1. We migrated from github.com to self-hosted GitLab when I worked
full-time in a team of 4 developers. A major drawback we noticed back
then was slow page loading when browsing a large diff (e.g. in a merge
request). For example, this commit takes around 15 seconds to load:
https://invent.kde.org/kde/kdenlive/commit/aadd9305b0467fa39e5c84af606c7d9eb1568533
.

We had load times of over 30 seconds for a real-world merge request in
a proprietary project of our team, however it depends on the
server-side hardware.

2. My other concern is the risk of uncontrolled creation of new
branches because with GitLab they are created in the central repo for
every new patch/feature.

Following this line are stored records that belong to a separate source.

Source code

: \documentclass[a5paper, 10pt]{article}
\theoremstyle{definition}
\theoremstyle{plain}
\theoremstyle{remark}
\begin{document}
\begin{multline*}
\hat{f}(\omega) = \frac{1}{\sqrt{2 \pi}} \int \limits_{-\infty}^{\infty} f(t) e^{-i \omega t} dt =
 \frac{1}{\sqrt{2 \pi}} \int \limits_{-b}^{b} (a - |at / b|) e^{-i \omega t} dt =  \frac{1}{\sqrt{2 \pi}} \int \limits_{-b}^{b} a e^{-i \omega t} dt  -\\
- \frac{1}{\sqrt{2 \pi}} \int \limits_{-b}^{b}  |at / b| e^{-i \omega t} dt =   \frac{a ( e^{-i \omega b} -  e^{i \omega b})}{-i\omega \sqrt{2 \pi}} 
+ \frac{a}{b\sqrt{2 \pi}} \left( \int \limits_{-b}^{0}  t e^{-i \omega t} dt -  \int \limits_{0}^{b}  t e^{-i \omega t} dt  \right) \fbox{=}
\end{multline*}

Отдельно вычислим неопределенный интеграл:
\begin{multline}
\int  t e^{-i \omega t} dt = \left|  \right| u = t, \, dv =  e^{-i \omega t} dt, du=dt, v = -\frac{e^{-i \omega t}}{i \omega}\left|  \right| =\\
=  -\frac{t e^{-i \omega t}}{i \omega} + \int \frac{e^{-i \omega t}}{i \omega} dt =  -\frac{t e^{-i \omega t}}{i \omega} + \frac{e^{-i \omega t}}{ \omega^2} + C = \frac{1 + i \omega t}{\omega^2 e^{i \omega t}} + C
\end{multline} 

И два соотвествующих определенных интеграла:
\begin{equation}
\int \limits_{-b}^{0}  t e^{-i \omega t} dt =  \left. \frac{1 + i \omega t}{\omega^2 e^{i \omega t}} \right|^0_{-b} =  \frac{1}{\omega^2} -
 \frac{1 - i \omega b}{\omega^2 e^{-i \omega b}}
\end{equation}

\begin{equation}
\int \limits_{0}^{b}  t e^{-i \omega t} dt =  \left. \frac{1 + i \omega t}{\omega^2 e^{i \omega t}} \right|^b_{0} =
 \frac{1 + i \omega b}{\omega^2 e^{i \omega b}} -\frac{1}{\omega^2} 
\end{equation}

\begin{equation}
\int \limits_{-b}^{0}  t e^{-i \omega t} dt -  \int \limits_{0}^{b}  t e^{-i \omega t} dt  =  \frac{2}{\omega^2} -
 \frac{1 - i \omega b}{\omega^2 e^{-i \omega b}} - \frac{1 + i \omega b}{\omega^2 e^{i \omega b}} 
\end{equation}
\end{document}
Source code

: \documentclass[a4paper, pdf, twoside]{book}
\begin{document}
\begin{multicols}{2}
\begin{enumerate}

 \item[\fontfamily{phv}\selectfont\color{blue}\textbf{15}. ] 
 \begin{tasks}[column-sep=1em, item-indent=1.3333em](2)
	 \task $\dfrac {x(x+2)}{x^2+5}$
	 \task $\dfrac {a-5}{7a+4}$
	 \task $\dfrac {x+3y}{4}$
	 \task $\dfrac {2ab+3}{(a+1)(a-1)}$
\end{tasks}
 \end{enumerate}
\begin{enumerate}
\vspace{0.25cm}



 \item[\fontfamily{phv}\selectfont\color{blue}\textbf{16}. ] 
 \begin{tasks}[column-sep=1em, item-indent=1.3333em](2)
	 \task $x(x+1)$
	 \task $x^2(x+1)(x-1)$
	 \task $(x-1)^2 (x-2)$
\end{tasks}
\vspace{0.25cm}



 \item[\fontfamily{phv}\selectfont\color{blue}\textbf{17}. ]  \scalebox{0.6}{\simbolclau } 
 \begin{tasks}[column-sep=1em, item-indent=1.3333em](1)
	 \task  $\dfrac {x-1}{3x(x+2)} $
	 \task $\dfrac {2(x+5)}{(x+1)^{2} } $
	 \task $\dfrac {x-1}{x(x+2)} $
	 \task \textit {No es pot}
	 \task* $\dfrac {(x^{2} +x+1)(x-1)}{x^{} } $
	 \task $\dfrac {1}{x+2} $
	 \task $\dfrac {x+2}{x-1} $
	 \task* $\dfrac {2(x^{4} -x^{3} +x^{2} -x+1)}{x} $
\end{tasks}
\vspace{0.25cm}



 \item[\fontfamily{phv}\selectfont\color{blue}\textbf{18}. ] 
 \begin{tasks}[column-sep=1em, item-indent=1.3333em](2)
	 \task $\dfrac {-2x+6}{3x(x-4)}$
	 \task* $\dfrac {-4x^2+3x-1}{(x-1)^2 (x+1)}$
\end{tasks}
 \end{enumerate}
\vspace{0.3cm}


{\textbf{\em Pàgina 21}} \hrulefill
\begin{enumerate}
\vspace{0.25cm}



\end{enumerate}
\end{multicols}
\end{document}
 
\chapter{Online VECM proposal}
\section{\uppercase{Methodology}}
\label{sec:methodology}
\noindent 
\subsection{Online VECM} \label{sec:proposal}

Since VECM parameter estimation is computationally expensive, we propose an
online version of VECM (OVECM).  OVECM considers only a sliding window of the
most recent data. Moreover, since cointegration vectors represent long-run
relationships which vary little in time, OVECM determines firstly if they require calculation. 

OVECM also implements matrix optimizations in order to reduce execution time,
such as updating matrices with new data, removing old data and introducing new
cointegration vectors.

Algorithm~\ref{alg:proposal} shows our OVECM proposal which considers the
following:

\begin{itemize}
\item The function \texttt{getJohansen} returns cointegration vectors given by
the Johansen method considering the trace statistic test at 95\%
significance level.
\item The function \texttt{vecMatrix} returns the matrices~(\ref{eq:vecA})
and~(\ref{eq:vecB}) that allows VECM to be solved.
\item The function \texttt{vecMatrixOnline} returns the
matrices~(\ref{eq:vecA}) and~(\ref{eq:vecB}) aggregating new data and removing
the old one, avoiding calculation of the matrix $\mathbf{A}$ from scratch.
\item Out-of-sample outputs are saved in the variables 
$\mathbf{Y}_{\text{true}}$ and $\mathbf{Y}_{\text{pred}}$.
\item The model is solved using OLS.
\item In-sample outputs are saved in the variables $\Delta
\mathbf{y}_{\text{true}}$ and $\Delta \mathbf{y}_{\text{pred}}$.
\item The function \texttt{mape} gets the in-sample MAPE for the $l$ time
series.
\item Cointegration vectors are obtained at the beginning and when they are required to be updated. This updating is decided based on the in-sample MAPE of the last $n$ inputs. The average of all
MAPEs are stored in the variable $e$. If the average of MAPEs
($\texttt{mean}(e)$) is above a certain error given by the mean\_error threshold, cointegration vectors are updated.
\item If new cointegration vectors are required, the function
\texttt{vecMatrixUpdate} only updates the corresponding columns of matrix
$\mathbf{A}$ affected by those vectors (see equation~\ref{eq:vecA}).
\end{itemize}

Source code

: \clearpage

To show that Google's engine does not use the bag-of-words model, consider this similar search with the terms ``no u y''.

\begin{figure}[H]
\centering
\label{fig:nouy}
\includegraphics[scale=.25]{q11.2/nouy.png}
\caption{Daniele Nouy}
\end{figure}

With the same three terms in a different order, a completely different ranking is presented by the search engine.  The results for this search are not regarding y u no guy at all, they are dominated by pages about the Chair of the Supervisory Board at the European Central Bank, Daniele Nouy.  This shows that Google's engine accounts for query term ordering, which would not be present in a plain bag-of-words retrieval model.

A repo may end up with dozens of branches of
unclear status.

The branch-per-feature approach works well for a small team of
full-time developers since you can easily ask your colleagues "OK to
delete this branch?" at any time and keep the repo as clean as you
want. For >1000 people having write access (and who may become
unavailable without notice), the same won't work.

3. Also, after moving to self-hosted GitLab, KDE's Git hosting will
get the same familiar look and feel like
github.com/gitlab.com/bitbucket, which may encourage random people to
use it for anything (and their photo archives and more). Do we have
the same infrastructure and administrative resources like GitHub has
to overcome spam/abuse?

Even a fair user may create scratch repo/branch and forget about it,
thousands of such users may easily turn our Git hosting into a
landfill.

I know we had scratch repos before, but the steps to create them
weren't as well-known and accessible as with GitLab. I believe, this
is why we only have a limited number of scratch repos as of today.